In nature water gets drafts and fish are okay- why is it that in a tank fish are so sensitive to temp. fluctuation?


----------



## JERP (Feb 4, 2003)

Lailastar,
Lakes and streams are much larger than any aquarium. Temperature can fluctuate much more rapidly in an aquarium than a lake.


----------



## onemyndseye (May 12, 2006)

JERP is correct ....

It also has to do with where in the world our little tank inhabitants come from.

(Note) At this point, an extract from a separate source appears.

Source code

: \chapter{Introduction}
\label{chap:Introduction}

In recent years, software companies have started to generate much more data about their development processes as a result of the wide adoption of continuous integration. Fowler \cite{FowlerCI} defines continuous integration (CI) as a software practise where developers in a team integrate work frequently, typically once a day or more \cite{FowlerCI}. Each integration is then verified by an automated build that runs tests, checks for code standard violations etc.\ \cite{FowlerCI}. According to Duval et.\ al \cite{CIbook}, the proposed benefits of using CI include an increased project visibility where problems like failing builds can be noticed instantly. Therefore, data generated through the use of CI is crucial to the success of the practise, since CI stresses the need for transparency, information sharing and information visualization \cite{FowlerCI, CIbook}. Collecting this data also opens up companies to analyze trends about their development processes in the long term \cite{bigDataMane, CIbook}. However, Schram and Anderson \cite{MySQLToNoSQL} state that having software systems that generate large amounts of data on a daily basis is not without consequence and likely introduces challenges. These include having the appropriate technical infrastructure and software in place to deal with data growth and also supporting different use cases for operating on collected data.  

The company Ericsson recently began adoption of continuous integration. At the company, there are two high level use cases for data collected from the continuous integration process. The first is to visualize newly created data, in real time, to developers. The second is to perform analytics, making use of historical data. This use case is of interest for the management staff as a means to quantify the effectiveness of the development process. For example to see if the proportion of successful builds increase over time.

Most of them come from places with tropical climates that dont know what winter is 

On the other hand.... My native fish tanks (sunfish, etc) could care less if its 50degrees in the house 

Take Care,
-Justin
One Mynds Eye


----------



## cs_gardener (Apr 28, 2006)

JERP, I am very careful about watching the temperature in summer. When I lived in an apartment years ago, the place turned into an oven and I had cooked fish. Now I have a house with good insulation. I also have venetian blinds and I angle them so that the sun does not come in but I still get some light. I also always close my windows in the morning of days that are supposed to be hot. When it reached the upper 90's for a few days, my house gradually heated to 85, but my tanks stayed a few degrees cooler because it would cool off at night and I'd open all the windows to let the cool air in.  To minimize day/night temp fluctuations I kept my tanks around 79 to 80 during the summer.

In a way its fortunate that I'm rather lazy as I've chosen plants and fish that are not demanding and they can handle the summer/winter temp change. This also means I don't have to worry about CO2, dosing fertilizer or fussing endlessly. Normally, I can just sit back and enjoy my jungles. Until I scare myself, or mess up by not cleaning the filters promptly, or overfeed, or - well you know, the possible ways to mess up are nearly endless.


----------